Collected data:
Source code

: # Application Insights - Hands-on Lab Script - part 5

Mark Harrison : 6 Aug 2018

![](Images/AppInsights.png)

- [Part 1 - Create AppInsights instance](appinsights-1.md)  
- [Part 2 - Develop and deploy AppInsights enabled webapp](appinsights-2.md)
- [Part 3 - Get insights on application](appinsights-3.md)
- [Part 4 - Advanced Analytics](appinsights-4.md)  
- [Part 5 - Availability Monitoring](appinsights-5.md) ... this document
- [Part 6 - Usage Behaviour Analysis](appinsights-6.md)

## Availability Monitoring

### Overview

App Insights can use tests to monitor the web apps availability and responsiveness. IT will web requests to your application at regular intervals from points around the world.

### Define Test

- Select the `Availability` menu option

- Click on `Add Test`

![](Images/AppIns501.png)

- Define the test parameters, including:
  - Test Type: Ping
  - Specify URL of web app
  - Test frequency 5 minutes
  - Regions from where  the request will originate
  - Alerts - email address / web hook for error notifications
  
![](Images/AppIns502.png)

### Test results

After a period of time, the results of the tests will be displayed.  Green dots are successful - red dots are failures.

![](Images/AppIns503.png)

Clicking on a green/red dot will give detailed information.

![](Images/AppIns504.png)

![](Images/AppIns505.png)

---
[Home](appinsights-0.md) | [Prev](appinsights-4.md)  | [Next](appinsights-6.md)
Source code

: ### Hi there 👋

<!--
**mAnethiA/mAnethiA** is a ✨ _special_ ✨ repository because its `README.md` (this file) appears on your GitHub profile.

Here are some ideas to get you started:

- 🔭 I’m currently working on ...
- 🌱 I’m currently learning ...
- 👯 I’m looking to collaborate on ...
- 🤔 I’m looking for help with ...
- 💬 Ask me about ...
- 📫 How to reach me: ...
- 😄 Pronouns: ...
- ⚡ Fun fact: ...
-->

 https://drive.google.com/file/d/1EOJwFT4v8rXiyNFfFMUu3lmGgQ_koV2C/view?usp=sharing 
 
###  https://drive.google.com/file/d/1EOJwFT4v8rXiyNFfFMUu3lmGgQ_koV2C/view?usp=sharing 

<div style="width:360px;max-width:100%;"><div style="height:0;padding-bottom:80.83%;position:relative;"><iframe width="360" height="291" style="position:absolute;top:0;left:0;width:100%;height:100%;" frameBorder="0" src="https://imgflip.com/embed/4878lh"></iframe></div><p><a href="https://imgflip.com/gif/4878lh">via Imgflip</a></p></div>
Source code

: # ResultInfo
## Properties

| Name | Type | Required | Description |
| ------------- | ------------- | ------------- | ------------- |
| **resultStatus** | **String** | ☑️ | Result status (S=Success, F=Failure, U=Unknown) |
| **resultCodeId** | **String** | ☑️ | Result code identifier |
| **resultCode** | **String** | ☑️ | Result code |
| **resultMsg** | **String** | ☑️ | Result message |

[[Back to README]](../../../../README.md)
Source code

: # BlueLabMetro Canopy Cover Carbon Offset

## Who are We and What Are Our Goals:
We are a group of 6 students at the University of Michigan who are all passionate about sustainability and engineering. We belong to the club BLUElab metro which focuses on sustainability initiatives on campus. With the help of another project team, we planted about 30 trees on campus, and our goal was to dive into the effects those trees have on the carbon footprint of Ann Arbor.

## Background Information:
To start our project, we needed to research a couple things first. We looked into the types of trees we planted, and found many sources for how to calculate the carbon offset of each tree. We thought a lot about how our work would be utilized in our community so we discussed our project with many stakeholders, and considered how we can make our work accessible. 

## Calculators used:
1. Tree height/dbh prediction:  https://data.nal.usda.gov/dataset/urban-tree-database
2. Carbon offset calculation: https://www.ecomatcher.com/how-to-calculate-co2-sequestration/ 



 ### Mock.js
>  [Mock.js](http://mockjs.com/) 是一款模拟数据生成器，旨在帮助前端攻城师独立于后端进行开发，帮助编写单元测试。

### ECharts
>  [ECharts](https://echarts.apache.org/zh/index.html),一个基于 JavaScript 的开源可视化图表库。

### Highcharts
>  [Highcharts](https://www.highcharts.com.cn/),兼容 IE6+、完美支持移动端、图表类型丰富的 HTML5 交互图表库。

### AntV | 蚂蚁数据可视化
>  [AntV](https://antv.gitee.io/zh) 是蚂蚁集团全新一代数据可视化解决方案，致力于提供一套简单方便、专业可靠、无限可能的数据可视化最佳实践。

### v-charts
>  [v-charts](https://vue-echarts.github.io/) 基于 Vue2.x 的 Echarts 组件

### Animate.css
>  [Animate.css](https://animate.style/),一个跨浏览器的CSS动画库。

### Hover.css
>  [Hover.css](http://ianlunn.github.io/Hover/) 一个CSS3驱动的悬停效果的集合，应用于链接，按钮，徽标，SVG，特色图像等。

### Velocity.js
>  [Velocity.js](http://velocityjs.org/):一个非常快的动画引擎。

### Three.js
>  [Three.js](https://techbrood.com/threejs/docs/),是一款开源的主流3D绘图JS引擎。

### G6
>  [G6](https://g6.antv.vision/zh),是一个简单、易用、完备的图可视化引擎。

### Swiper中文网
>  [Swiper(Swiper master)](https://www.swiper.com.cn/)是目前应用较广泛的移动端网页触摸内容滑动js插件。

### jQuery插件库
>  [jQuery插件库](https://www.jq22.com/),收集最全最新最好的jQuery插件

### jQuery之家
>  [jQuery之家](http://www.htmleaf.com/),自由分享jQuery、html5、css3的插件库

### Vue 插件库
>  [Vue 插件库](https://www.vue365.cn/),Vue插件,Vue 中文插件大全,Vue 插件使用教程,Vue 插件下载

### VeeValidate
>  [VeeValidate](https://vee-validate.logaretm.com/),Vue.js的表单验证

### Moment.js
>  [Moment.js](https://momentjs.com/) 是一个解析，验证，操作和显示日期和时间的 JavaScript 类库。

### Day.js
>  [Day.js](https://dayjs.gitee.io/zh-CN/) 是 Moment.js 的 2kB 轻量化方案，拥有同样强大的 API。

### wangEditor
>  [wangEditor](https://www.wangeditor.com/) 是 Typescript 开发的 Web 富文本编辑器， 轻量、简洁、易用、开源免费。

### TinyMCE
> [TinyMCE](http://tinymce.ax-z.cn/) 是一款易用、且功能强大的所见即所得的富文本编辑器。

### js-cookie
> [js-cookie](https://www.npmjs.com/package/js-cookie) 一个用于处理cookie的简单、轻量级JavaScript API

What is needed |
In the records above, which lines hold the string "README"? Copy each one.

Solved problem |
**mAnethiA/mAnethiA** is a ✨ _special_ ✨ repository because its `README.md` (this file) appears on your GitHub profile.
[[Back to README]](../../../../README.md)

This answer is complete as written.